Grammatik

Dieser Artikel befasst sich mit Grammatik als Teil der Sprachwissenschaft, andere Bedeutungen unter Grammatik (Begriffsklärung).
Als Grammatik ("Sprachlehre") bezeichnet man den Teil der Sprachwissenschaft (Linguistik), der sich mit der Struktur der Sprache beschäftigt und historisch gewachsene Regeln beschreibt bzw. für die Standardsprache auch Regeln festlegt. In der Umgangssprache werden diese Regeln oft verletzt. Überdies haben verschiedene Dialekte und Soziolekte oft eigene grammatikalische Regeln. In der poetischen Sprache werden die Regeln der Grammatik manchmal bewusst gebrochen, um die Möglichkeiten der Sprache auszuloten.
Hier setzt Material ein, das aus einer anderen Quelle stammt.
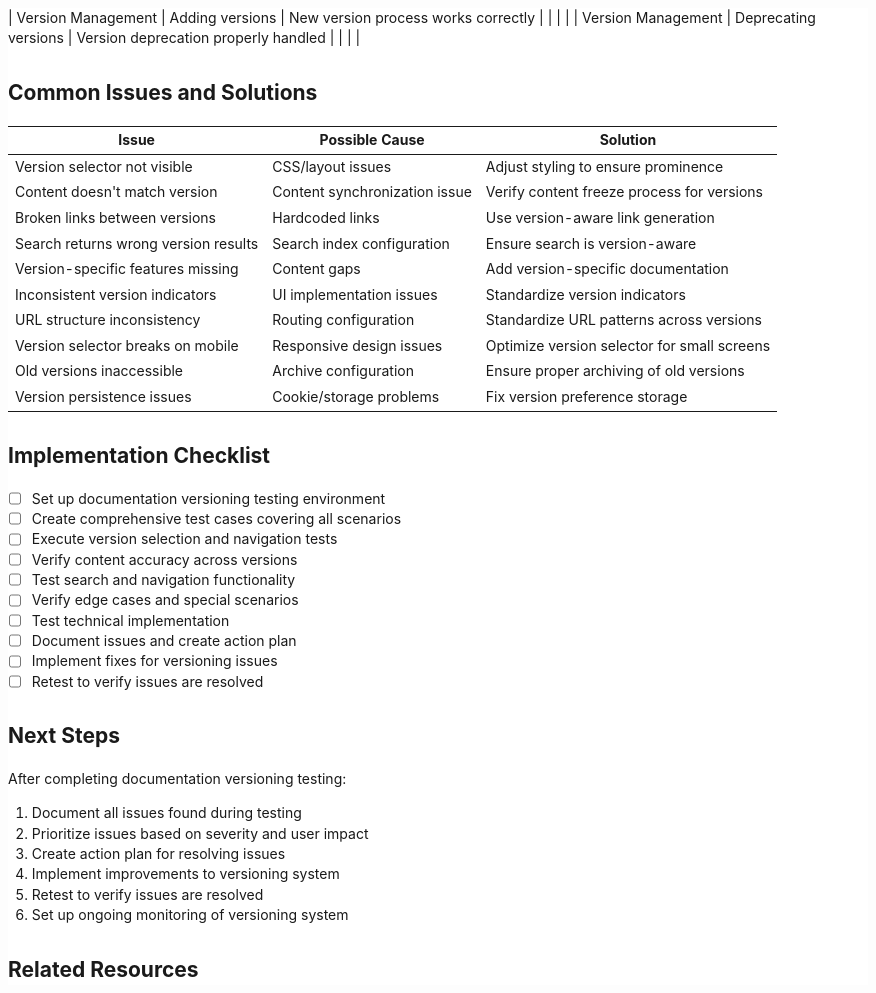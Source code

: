 | Version Management | Adding versions | New version process works correctly | | | |
| Version Management | Deprecating versions | Version deprecation properly handled | | | |

## Common Issues and Solutions

| Issue | Possible Cause | Solution |
|-------|---------------|----------|
| Version selector not visible | CSS/layout issues | Adjust styling to ensure prominence |
| Content doesn't match version | Content synchronization issue | Verify content freeze process for versions |
| Broken links between versions | Hardcoded links | Use version-aware link generation |
| Search returns wrong version results | Search index configuration | Ensure search is version-aware |
| Version-specific features missing | Content gaps | Add version-specific documentation |
| Inconsistent version indicators | UI implementation issues | Standardize version indicators |
| URL structure inconsistency | Routing configuration | Standardize URL patterns across versions |
| Version selector breaks on mobile | Responsive design issues | Optimize version selector for small screens |
| Old versions inaccessible | Archive configuration | Ensure proper archiving of old versions |
| Version persistence issues | Cookie/storage problems | Fix version preference storage |

## Implementation Checklist

- [ ] Set up documentation versioning testing environment
- [ ] Create comprehensive test cases covering all scenarios
- [ ] Execute version selection and navigation tests
- [ ] Verify content accuracy across versions
- [ ] Test search and navigation functionality
- [ ] Verify edge cases and special scenarios
- [ ] Test technical implementation
- [ ] Document issues and create action plan
- [ ] Implement fixes for versioning issues
- [ ] Retest to verify issues are resolved

## Next Steps

After completing documentation versioning testing:

1. Document all issues found during testing
2. Prioritize issues based on severity and user impact
3. Create action plan for resolving issues
4. Implement improvements to versioning system
5. Retest to verify issues are resolved
6. Set up ongoing monitoring of versioning system

## Related Resources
Für die Grammatik der Standardsprache gilt im Deutschen der Duden als maßgebend. In den letzten Jahrzehnten hat die Dudenredaktion einen eher deskriptiven Ansatz vertreten, d.h. sie passt die Regeln immer wieder an den aktuellen Stand, das heißt, an das was üblich ist, an.

Grammatik umfasst Phonologie ("Lautlehre"), Morphologie ("Formenlehre) und Syntax ("Satzlehre"). In den letzten Jahrzehnten ist die Grammatik mit der Textgrammatik über den Satz als größte zu untersuchende Einheit hinausgegangen.

Auch Programmiersprachen haben eine Grammatik. Damit ein Programm aus seinem Quellcode von einem Compiler oder Interpreter verstanden werden kann, müssen beim Schreiben eines Programmes feste Regeln eingehalten werden.